I am new to cooking and want to ask all you experts out there to kindly guide me how rice can be cooked perfectly. I have no problems with boiled rice because at a certain stage when i feel that the rice are done i throw out the water but when i cook matar pulao or yakhni pulao, it becomes difficult for me to judge the amount of water… my mom has told me that the water should be lil bit above the rice while my chachi was telling me that is should be below the rice…confusing this is
may chawal kaise pakaun k ek ek dana alag rahey aur sakht bhi na ho
plz help me
I usually soak rice for about 20 mins, then use double the amount of water per cup, but less one. i.e. 2 cups rice = 3 cups water, 3 cups rice = 5 cups water, 4 cups rice = 7 cups water etc
Measure the yakhni. Always have the yakhni boiling hot when you pour the rice in it. The heat should be high so water evaporates quickly without cooking too much rice. Never ever cover it. Then when the water almost evaporates. Fold the rice once. Sprinkle some oil. Oil makes a huge difference. Lower the heat at extreme low. Cover properly & cook it.
Its not just the water that you need to be careful of when you want perfect rice ... Cook them on low fire ... so that they get cooked properly , otherwise the water evaporates quickly and you are left with over cooked rice.
To be on the safer side , use one and a half cup water for every cup of rice. If you feel towards the end that the rice is not fully done but the water is gone .. add half a cup of water and cover the pot and let it cook on dum.
but hey again there is a confusion chicken biryani suggested to cook rice on low flame and bint-e-nadeem recommended to cook it on high flame
i am still confused
awww , I dunno , In my experience when ever I have cooked rice on high flame , I have always screwed them up .. either the water balance gets wrong and water gets dried out not cooking the rice enough.. or rice becomes halwa.
so I always cook it on slow heat .. and only increase it towards the end of the process for a minute or two for extra water ( if any) to evaporate.
Lol see with me if I cook them on low flame then they end up getting all mushy.

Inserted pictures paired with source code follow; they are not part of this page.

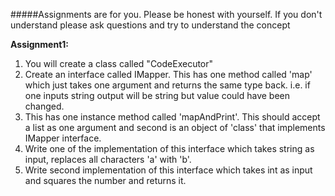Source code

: #####Assignments are for you. 
Please be honest with yourself. If you don't understand please ask questions and try to 
understand the concept

__Assignment1:__
1. You will create a class called "CodeExecutor"
2. Create an interface called IMapper. This has one method called 'map' which just takes one argument and returns the 
    same type back. i.e. if one inputs string output will be string but value could have been changed. 
3. This has one instance method called 'mapAndPrint'. This should accept a list as one argument and second is an object of 'class' that implements 
    IMapper interface.
4. Write one of the implementation of this interface which takes string as input, replaces all characters 'a' with 'b'.
5. Write second implementation of this interface which takes int as input and squares the number and returns it.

I used to have problem too while cooking rice in yakhni. My mom gave me these tips. Basically high flame will help the extra water to evaporate & then when you cover it properly & put it on low flame it cooks with the steam & your rice wont stick in the pan either. Make sure the flame is really low. The "dum" comes out so good. Rice is all evenly cooked.
When I make pulao, I make sure the ratio of rice and water is 1:2(1 cup rice = 2 cup water). I also make sure I use the same cup/glass to measure both the rice and water. I cook them on medium low heat, when there is really little water left, I turn down the heat and after 5 mins or so I leave them on dum for a good 10-15 mins on low heat.
ya the water should be 2.5 cups to every cup of rice as stated previously by bint_e_naeem.
rice doesn't need to be washed because it is cleaned at the milling stage.
the water should be boiled first on its own then add the uncooked rice.
stir once only as you don't want to break the grains unless you want sticky rice, stirring will release the starch.
add the lid and leave for 15 minutes on very low heat setting (white rice).
the rice should now be cooked, if not (depending of variety of rice) adjust timing a few minutes, you can check if all the water is absorbed by tilting the pan and seeing if any water is left.